Estrogens alone or with progestin stop progression of bone loss in postmenopausal women, increasing the BMD and reducing the incidence of spine and hip fractures by 34%[118]. Good response in preventing bone loss in patients under glucocorticoid treatment has been observed but the effect on prevention of bone fractures remains unclear, estrogens are not recommended for this purpose[119,120].

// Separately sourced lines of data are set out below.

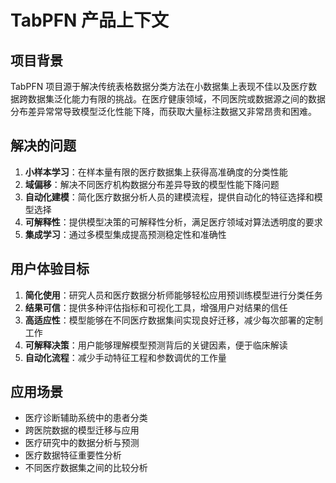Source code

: # TabPFN 产品上下文

## 项目背景

TabPFN 项目源于解决传统表格数据分类方法在小数据集上表现不佳以及医疗数据跨数据集泛化能力有限的挑战。在医疗健康领域，不同医院或数据源之间的数据分布差异常常导致模型泛化性能下降，而获取大量标注数据又非常昂贵和困难。

## 解决的问题

1. **小样本学习**：在样本量有限的医疗数据集上获得高准确度的分类性能
2. **域偏移**：解决不同医疗机构数据分布差异导致的模型性能下降问题
3. **自动化建模**：简化医疗数据分析人员的建模流程，提供自动化的特征选择和模型选择
4. **可解释性**：提供模型决策的可解释性分析，满足医疗领域对算法透明度的要求
5. **集成学习**：通过多模型集成提高预测稳定性和准确性

## 用户体验目标

1. **简化使用**：研究人员和医疗数据分析师能够轻松应用预训练模型进行分类任务
2. **结果可信**：提供多种评估指标和可视化工具，增强用户对结果的信任
3. **高适应性**：模型能够在不同医疗数据集间实现良好迁移，减少每次部署的定制工作
4. **可解释决策**：用户能够理解模型预测背后的关键因素，便于临床解读
5. **自动化流程**：减少手动特征工程和参数调优的工作量

## 应用场景

- 医疗诊断辅助系统中的患者分类
- 跨医院数据的模型迁移与应用
- 医疗研究中的数据分析与预测
- 医疗数据特征重要性分析
- 不同医疗数据集之间的比较分析 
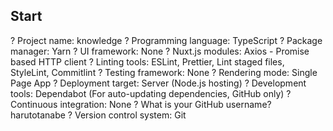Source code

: ## Start

? Project name: knowledge
? Programming language: TypeScript
? Package manager: Yarn
? UI framework: None
? Nuxt.js modules: Axios - Promise based HTTP client
? Linting tools: ESLint, Prettier, Lint staged files, StyleLint, Commitlint
? Testing framework: None
? Rendering mode: Single Page App
? Deployment target: Server (Node.js hosting)
? Development tools: Dependabot (For auto-updating dependencies, GitHub only)
? Continuous integration: None
? What is your GitHub username? harutotanabe
? Version control system: Git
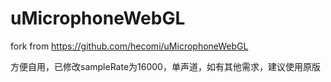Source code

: uMicrophoneWebGL
================

fork from https://github.com/hecomi/uMicrophoneWebGL

方便自用，已修改sampleRate为16000，单声道，如有其他需求，建议使用原版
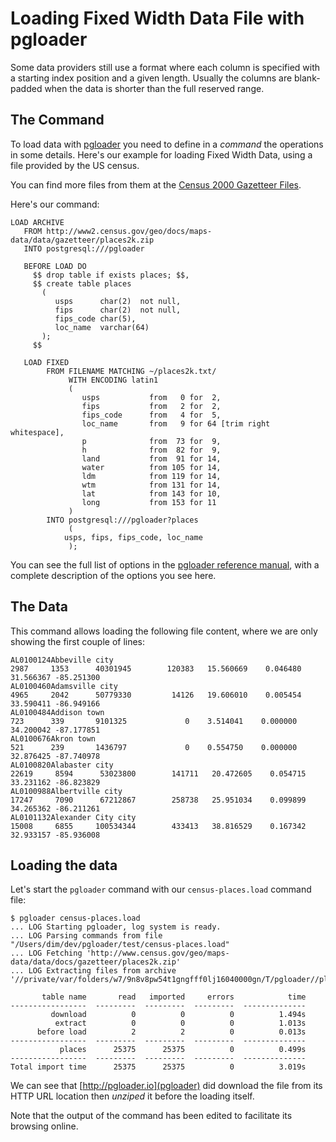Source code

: # Loading Fixed Width Data File with pgloader

Some data providers still use a format where each column is specified with a
starting index position and a given length. Usually the columns are
blank-padded when the data is shorter than the full reserved range.

## The Command

To load data with [pgloader](http://pgloader.io/) you need to define in a
*command* the operations in some details. Here's our example for loading
Fixed Width Data, using a file provided by the US census.

You can find more files from them at the
[Census 2000 Gazetteer Files](http://www.census.gov/geo/maps-data/data/gazetteer2000.html).

Here's our command:

    LOAD ARCHIVE
       FROM http://www2.census.gov/geo/docs/maps-data/data/gazetteer/places2k.zip
       INTO postgresql:///pgloader

       BEFORE LOAD DO
         $$ drop table if exists places; $$,
         $$ create table places
           (
              usps      char(2)  not null,
              fips      char(2)  not null,
              fips_code char(5),
              loc_name  varchar(64)
           );
         $$

       LOAD FIXED
            FROM FILENAME MATCHING ~/places2k.txt/
                 WITH ENCODING latin1
                 (
                    usps           from   0 for  2,
                    fips           from   2 for  2,
                    fips_code      from   4 for  5,
                    loc_name       from   9 for 64 [trim right whitespace],
                    p              from  73 for  9,
                    h              from  82 for  9,
                    land           from  91 for 14,
                    water          from 105 for 14,
                    ldm            from 119 for 14,
                    wtm            from 131 for 14,
                    lat            from 143 for 10,
                    long           from 153 for 11
                 )
            INTO postgresql:///pgloader?places
                 (
    	        usps, fips, fips_code, loc_name
                 );

You can see the full list of options in the
[pgloader reference manual](pgloader.1.html), with a complete description
of the options you see here.

## The Data

This command allows loading the following file content, where we are only
showing the first couple of lines:

    AL0100124Abbeville city                                                       2987     1353      40301945        120383   15.560669    0.046480 31.566367 -85.251300
    AL0100460Adamsville city                                                      4965     2042      50779330         14126   19.606010    0.005454 33.590411 -86.949166
    AL0100484Addison town                                                          723      339       9101325             0    3.514041    0.000000 34.200042 -87.177851
    AL0100676Akron town                                                            521      239       1436797             0    0.554750    0.000000 32.876425 -87.740978
    AL0100820Alabaster city                                                      22619     8594      53023800        141711   20.472605    0.054715 33.231162 -86.823829
    AL0100988Albertville city                                                    17247     7090      67212867        258738   25.951034    0.099899 34.265362 -86.211261
    AL0101132Alexander City city                                                 15008     6855     100534344        433413   38.816529    0.167342 32.933157 -85.936008

## Loading the data

Let's start the `pgloader` command with our `census-places.load` command file:

    $ pgloader census-places.load
    ... LOG Starting pgloader, log system is ready.
    ... LOG Parsing commands from file "/Users/dim/dev/pgloader/test/census-places.load"
    ... LOG Fetching 'http://www.census.gov/geo/maps-data/data/docs/gazetteer/places2k.zip'
    ... LOG Extracting files from archive '//private/var/folders/w7/9n8v8pw54t1gngfff0lj16040000gn/T/pgloader//places2k.zip'
    
           table name       read   imported     errors            time
    -----------------  ---------  ---------  ---------  --------------
             download          0          0          0          1.494s
              extract          0          0          0          1.013s
          before load          2          2          0          0.013s
    -----------------  ---------  ---------  ---------  --------------
               places      25375      25375          0          0.499s
    -----------------  ---------  ---------  ---------  --------------
    Total import time      25375      25375          0          3.019s

We can see that [http://pgloader.io](pgloader) did download the file from
its HTTP URL location then *unziped* it before the loading itself.

Note that the output of the command has been edited to facilitate its
browsing online.
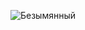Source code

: 
![Безымянный](https://user-images.githubusercontent.com/72259094/162785315-a30c7bc6-8d5c-4ec6-b29c-618f23525257.jpg)

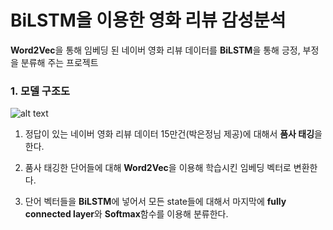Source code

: # BiLSTM을 이용한 영화 리뷰 감성분석
**Word2Vec**을 통해 임베딩 된 네이버 영화 리뷰 데이터를 **BiLSTM**을 통해 긍정, 부정을 분류해 주는 프로젝트
### 1. 모델 구조도
![alt text](https://github.com/MSWon/Sentimental-Analysis/blob/master/pic_1.PNG "Model")

1. 정답이 있는 네이버 영화 리뷰 데이터 15만건(박은정님 제공)에 대해서 **품사 태깅**을 한다.

2. 품사 태깅한 단어들에 대해 **Word2Vec**을 이용해 학습시킨 임베딩 벡터로 변환한다.

3. 단어 벡터들을 **BiLSTM**에 넣어서 모든 state들에 대해서 마지막에 **fully connected layer**와 **Softmax**함수를 이용해 분류한다.
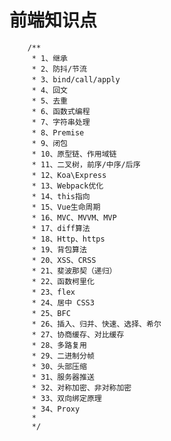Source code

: # 前端知识点

	    /** 
	     * 1、继承
	     * 2、防抖/节流
	     * 3、bind/call/apply
	     * 4、回文
	     * 5、去重
	     * 6、函数式编程
	     * 7、字符串处理
	     * 8、Premise
	     * 9、闭包
	     * 10、原型链、作用域链
	     * 11、二叉树，前序/中序/后序
	     * 12、Koa\Express
	     * 13、Webpack优化
	     * 14、this指向
	     * 15、Vue生命周期
	     * 16、MVC、MVVM、MVP
	     * 17、diff算法
	     * 18、Http、https
	     * 19、背包算法
	     * 20、XSS、CRSS
	     * 21、斐波那契（递归）
	     * 22、函数柯里化
	     * 23、flex
	     * 24、居中 CSS3
	     * 25、BFC
	     * 26、插入、归并、快速、选择、希尔
	     * 27、协商缓存、对比缓存
	     * 28、多路复用
	     * 29、二进制分帧
	     * 30、头部压缩
	     * 31、服务器推送
	     * 32、对称加密、非对称加密
	     * 33、双向绑定原理
	     * 34、Proxy
	     * 
	     */
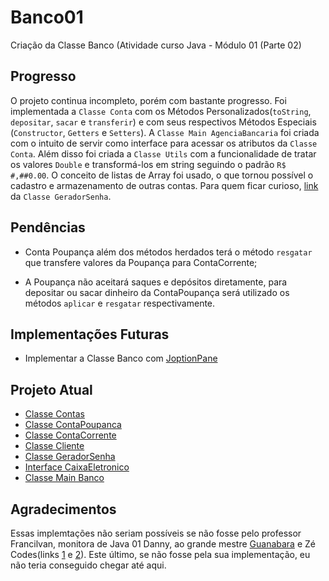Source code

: # Banco01
Criação da Classe Banco (Atividade curso Java - Módulo 01 (Parte 02) 

## Progresso
O projeto continua incompleto, porém com bastante progresso. Foi implementada a `Classe Conta` com os Métodos Personalizados(`toString`, `depositar`, `sacar` e `transferir`) e com seus respectivos Métodos Especiais (`Constructor`, `Getters` e `Setters`). A `Classe Main AgenciaBancaria` foi criada com o intuito de servir como interface para acessar os atributos da `Classe Conta`. Além disso foi criada a `Classe Utils` com a funcionalidade de tratar os valores `Double` e transformá-los em string seguindo o padrão `R$ #,##0.00`. O conceito de listas de Array foi usado, o que tornou possível o cadastro e armazenamento de outras contas. Para quem ficar curioso, [link](https://www.delftstack.com/pt/howto/java/random-alphanumeric-string-in-java/#:~:text=Gere%20string%20alfanum%C3%A9rica%20aleat%C3%B3ria%20em%20Java%20usando%20o,caracteres%20e%20d%C3%ADgitos%20da%20string%20que%20criamos%20anteriormente.) da `Classe GeradorSenha`.

## Pendências

* Conta Poupança além dos métodos herdados terá o método `resgatar`
que transfere valores da Poupança para ContaCorrente;

* A Poupança não aceitará saques e depósitos diretamente, para
depositar ou sacar dinheiro da ContaPoupança será utilizado os métodos
`aplicar` e `resgatar` respectivamente.

## Implementações Futuras

* Implementar a Classe Banco com [JoptionPane](https://www.youtube.com/watch?v=6wo9vvlIhRo&ab_channel=Zécodes)

## Projeto Atual

* [Classe Contas](https://github.com/Edivaldo16/Banco/blob/main/Contas.java)
* [Classe ContaPoupanca](https://github.com/Edivaldo16/Banco/blob/main/ContaPoupanca.java)
* [Classe ContaCorrente](https://github.com/Edivaldo16/Banco/blob/main/ContaCorrente.java)
* [Classe Cliente](https://github.com/Edivaldo16/Banco/blob/main/Cliente.java)
* [Classe GeradorSenha](https://github.com/Edivaldo16/Banco/blob/main/GeradorSenha.java)
* [Interface CaixaEletronico](https://github.com/Edivaldo16/Banco/blob/main/CaixaEletronico.java)
* [Classe Main Banco](https://github.com/Edivaldo16/Banco/blob/main/Teste.java)

## Agradecimentos

Essas implemtações não seriam possíveis se não fosse pelo professor Francilvan, monitora de Java 01 Danny, ao grande mestre [Guanabara](https://www.youtube.com/watch?v=KlIL63MeyMY&list=PLHz_AreHm4dkqe2aR0tQK74m8SFe-aGsY&ab_channel=CursoemVídeo) e Zé Codes(links [1](https://www.youtube.com/watch?v=AExKQiCqwGs&ab_channel=Zécodes) e [2](https://www.youtube.com/watch?v=6wo9vvlIhRo&ab_channel=Zécodes)). Este último, se não fosse pela sua implementação, eu não teria conseguido chegar até aqui.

Raloxifene, a selective estrogen receptor modulator was approved for the prevention and treatment of postmenopausal spinal osteoporosis. In a meta-analysis of 7 clinical studies, raloxifene reduced the risk of vertebral fractures by 40% with a dose of 60 mg/d[121]. No studies with raloxifene have done yet in IBD patients.


Calcitonin intranasal spray, at doses of 200 IU/d plus 1000 mg calcium and 400 IU vitamin D, has been reported to reduce the risk of spine fractures by 33% in a 5-year follow-up time in postmenopausal women[122].

The efficacy of calcitonin for fracture prevention in steroid-induced osteoporosis remains to be estab-lished[123,124]. No studies have done for IBD-associated osteoporosis.


The genetically engineered fragment of human parathyroid hormone, Teriparatide, stimulates new bone formation, leading to increased BMD. Teriparatide, at 20 and 40 micrograms daily subcutaneous injection, reduced the risk of vertebral and non-vertebral fractures in postmenopausal women[125]. It’s also approved for FDA to increase bone mass in men with primary or hypogonadal osteoporosis[126].

The efficacy of teriparatide in preventing of treating glucocorticoid-induced or IBD-associated osteoporosis remains to be assessed. Hodsman AB[127] suggests that should be considered as treatment for patients with established glucocorticiod-induced osteoporosis who require long-term steroid treatment.